[Source data]

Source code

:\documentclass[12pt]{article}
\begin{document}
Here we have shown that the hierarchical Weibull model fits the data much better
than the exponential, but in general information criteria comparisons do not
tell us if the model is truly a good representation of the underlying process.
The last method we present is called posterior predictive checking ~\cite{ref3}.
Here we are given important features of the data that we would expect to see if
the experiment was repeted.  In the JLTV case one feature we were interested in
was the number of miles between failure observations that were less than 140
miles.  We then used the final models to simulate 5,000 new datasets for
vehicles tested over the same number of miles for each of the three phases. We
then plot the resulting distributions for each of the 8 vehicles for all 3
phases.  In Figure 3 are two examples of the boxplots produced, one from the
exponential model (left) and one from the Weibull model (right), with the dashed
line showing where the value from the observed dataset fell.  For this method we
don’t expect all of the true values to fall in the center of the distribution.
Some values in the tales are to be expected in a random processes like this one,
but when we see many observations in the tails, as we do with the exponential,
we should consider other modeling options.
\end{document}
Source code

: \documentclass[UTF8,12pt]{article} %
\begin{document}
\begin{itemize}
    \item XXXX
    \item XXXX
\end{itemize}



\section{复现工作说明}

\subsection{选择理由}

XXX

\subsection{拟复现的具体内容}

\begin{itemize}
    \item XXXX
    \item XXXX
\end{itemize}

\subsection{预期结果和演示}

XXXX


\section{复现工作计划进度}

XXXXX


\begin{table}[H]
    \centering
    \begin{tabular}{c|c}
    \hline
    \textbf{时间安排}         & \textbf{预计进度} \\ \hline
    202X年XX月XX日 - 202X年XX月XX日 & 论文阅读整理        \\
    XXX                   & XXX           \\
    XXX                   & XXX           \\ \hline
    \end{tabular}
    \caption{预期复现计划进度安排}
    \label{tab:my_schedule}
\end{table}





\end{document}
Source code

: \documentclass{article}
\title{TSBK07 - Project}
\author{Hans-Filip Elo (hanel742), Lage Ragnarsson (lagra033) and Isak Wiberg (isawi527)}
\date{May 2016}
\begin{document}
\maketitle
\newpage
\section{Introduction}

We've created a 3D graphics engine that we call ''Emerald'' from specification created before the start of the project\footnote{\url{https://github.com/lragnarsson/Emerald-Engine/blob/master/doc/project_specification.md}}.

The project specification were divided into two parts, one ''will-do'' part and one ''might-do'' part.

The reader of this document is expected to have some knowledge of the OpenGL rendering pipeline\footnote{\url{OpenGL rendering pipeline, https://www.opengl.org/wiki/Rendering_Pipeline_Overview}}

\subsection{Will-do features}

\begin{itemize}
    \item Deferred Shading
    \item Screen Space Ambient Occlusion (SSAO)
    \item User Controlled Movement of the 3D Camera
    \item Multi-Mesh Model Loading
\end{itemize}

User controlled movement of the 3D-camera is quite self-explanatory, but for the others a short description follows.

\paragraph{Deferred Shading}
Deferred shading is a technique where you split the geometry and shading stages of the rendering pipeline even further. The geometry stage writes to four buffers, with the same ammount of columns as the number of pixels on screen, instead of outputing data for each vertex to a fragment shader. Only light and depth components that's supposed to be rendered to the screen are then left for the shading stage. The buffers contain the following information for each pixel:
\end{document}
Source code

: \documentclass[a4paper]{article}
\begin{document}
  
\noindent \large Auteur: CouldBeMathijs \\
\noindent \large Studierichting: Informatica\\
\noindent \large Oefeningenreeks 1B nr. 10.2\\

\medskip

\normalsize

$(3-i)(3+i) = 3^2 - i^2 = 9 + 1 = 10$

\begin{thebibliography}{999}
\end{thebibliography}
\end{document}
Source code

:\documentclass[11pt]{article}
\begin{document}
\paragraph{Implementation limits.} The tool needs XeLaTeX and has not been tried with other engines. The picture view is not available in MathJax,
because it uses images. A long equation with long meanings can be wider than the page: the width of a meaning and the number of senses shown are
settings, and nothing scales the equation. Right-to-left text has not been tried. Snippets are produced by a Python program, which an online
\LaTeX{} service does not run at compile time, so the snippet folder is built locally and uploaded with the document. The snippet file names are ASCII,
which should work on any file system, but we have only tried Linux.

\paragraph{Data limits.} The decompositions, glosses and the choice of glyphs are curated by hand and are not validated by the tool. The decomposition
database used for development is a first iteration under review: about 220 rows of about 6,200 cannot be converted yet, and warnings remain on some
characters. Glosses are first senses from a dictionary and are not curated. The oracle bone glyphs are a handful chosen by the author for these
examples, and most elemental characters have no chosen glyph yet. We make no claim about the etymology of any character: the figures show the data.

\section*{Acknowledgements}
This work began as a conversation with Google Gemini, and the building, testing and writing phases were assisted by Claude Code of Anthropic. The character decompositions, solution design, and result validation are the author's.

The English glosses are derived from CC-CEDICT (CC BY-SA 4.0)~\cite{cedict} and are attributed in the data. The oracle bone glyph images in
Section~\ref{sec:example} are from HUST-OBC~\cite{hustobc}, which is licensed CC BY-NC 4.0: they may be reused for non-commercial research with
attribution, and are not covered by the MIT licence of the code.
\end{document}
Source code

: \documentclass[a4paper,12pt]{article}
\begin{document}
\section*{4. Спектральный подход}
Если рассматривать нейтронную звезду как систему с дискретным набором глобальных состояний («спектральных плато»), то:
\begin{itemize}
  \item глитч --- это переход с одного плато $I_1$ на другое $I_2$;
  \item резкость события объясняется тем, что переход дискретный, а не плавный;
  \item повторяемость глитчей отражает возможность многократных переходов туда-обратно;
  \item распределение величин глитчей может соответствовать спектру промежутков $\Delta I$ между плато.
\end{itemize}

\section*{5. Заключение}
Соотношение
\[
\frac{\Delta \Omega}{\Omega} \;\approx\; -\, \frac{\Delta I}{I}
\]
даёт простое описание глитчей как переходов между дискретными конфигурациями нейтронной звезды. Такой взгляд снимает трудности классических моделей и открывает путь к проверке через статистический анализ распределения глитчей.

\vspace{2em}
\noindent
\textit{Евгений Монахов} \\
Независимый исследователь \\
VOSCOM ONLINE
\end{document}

**EXERCISE PROMPT:**
Each entry shown above should be copied out exactly.

**OUTPUT:**
Source code

:\documentclass[12pt]{article}
\begin{document}
Here we have shown that the hierarchical Weibull model fits the data much better
than the exponential, but in general information criteria comparisons do not
tell us if the model is truly a good representation of the underlying process.
The last method we present is called posterior predictive checking ~\cite{ref3}.
Here we are given important features of the data that we would expect to see if
the experiment was repeted.  In the JLTV case one feature we were interested in
was the number of miles between failure observations that were less than 140
miles.  We then used the final models to simulate 5,000 new datasets for
vehicles tested over the same number of miles for each of the three phases. We
then plot the resulting distributions for each of the 8 vehicles for all 3
phases.  In Figure 3 are two examples of the boxplots produced, one from the
exponential model (left) and one from the Weibull model (right), with the dashed
line showing where the value from the observed dataset fell.  For this method we
don’t expect all of the true values to fall in the center of the distribution.
Some values in the tales are to be expected in a random processes like this one,
but when we see many observations in the tails, as we do with the exponential,
we should consider other modeling options.
\end{document}
Source code

: \documentclass[UTF8,12pt]{article} %
\begin{document}
\begin{itemize}
    \item XXXX
    \item XXXX
\end{itemize}



\section{复现工作说明}

\subsection{选择理由}

XXX

\subsection{拟复现的具体内容}

\begin{itemize}
    \item XXXX
    \item XXXX
\end{itemize}

\subsection{预期结果和演示}

XXXX


\section{复现工作计划进度}

XXXXX


\begin{table}[H]
    \centering
    \begin{tabular}{c|c}
    \hline
    \textbf{时间安排}         & \textbf{预计进度} \\ \hline
    202X年XX月XX日 - 202X年XX月XX日 & 论文阅读整理        \\
    XXX                   & XXX           \\
    XXX                   & XXX           \\ \hline
    \end{tabular}
    \caption{预期复现计划进度安排}
    \label{tab:my_schedule}
\end{table}





\end{document}
Source code

: \documentclass{article}
\title{TSBK07 - Project}
\author{Hans-Filip Elo (hanel742), Lage Ragnarsson (lagra033) and Isak Wiberg (isawi527)}
\date{May 2016}
\begin{document}
\maketitle
\newpage
\section{Introduction}

We've created a 3D graphics engine that we call ''Emerald'' from specification created before the start of the project\footnote{\url{https://github.com/lragnarsson/Emerald-Engine/blob/master/doc/project_specification.md}}.

The project specification were divided into two parts, one ''will-do'' part and one ''might-do'' part.

The reader of this document is expected to have some knowledge of the OpenGL rendering pipeline\footnote{\url{OpenGL rendering pipeline, https://www.opengl.org/wiki/Rendering_Pipeline_Overview}}

\subsection{Will-do features}

\begin{itemize}
    \item Deferred Shading
    \item Screen Space Ambient Occlusion (SSAO)
    \item User Controlled Movement of the 3D Camera
    \item Multi-Mesh Model Loading
\end{itemize}

User controlled movement of the 3D-camera is quite self-explanatory, but for the others a short description follows.

\paragraph{Deferred Shading}
Deferred shading is a technique where you split the geometry and shading stages of the rendering pipeline even further. The geometry stage writes to four buffers, with the same ammount of columns as the number of pixels on screen, instead of outputing data for each vertex to a fragment shader. Only light and depth components that's supposed to be rendered to the screen are then left for the shading stage. The buffers contain the following information for each pixel:
\end{document}
Source code

: \documentclass[a4paper]{article}
\begin{document}
  
\noindent \large Auteur: CouldBeMathijs \\
\noindent \large Studierichting: Informatica\\
\noindent \large Oefeningenreeks 1B nr. 10.2\\

\medskip

\normalsize

$(3-i)(3+i) = 3^2 - i^2 = 9 + 1 = 10$

\begin{thebibliography}{999}
\end{thebibliography}
\end{document}
Source code

:\documentclass[11pt]{article}
\begin{document}
\paragraph{Implementation limits.} The tool needs XeLaTeX and has not been tried with other engines. The picture view is not available in MathJax,
because it uses images. A long equation with long meanings can be wider than the page: the width of a meaning and the number of senses shown are
settings, and nothing scales the equation. Right-to-left text has not been tried. Snippets are produced by a Python program, which an online
\LaTeX{} service does not run at compile time, so the snippet folder is built locally and uploaded with the document. The snippet file names are ASCII,
which should work on any file system, but we have only tried Linux.

\paragraph{Data limits.} The decompositions, glosses and the choice of glyphs are curated by hand and are not validated by the tool. The decomposition
database used for development is a first iteration under review: about 220 rows of about 6,200 cannot be converted yet, and warnings remain on some
characters. Glosses are first senses from a dictionary and are not curated. The oracle bone glyphs are a handful chosen by the author for these
examples, and most elemental characters have no chosen glyph yet. We make no claim about the etymology of any character: the figures show the data.

\section*{Acknowledgements}
This work began as a conversation with Google Gemini, and the building, testing and writing phases were assisted by Claude Code of Anthropic. The character decompositions, solution design, and result validation are the author's.

The English glosses are derived from CC-CEDICT (CC BY-SA 4.0)~\cite{cedict} and are attributed in the data. The oracle bone glyph images in
Section~\ref{sec:example} are from HUST-OBC~\cite{hustobc}, which is licensed CC BY-NC 4.0: they may be reused for non-commercial research with
attribution, and are not covered by the MIT licence of the code.
\end{document}
Source code

: \documentclass[a4paper,12pt]{article}
\begin{document}
\section*{4. Спектральный подход}
Если рассматривать нейтронную звезду как систему с дискретным набором глобальных состояний («спектральных плато»), то:
\begin{itemize}
  \item глитч --- это переход с одного плато $I_1$ на другое $I_2$;
  \item резкость события объясняется тем, что переход дискретный, а не плавный;
  \item повторяемость глитчей отражает возможность многократных переходов туда-обратно;
  \item распределение величин глитчей может соответствовать спектру промежутков $\Delta I$ между плато.
\end{itemize}

\section*{5. Заключение}
Соотношение
\[
\frac{\Delta \Omega}{\Omega} \;\approx\; -\, \frac{\Delta I}{I}
\]
даёт простое описание глитчей как переходов между дискретными конфигурациями нейтронной звезды. Такой взгляд снимает трудности классических моделей и открывает путь к проверке через статистический анализ распределения глитчей.

\vspace{2em}
\noindent
\textit{Евгений Монахов} \\
Независимый исследователь \\
VOSCOM ONLINE
\end{document}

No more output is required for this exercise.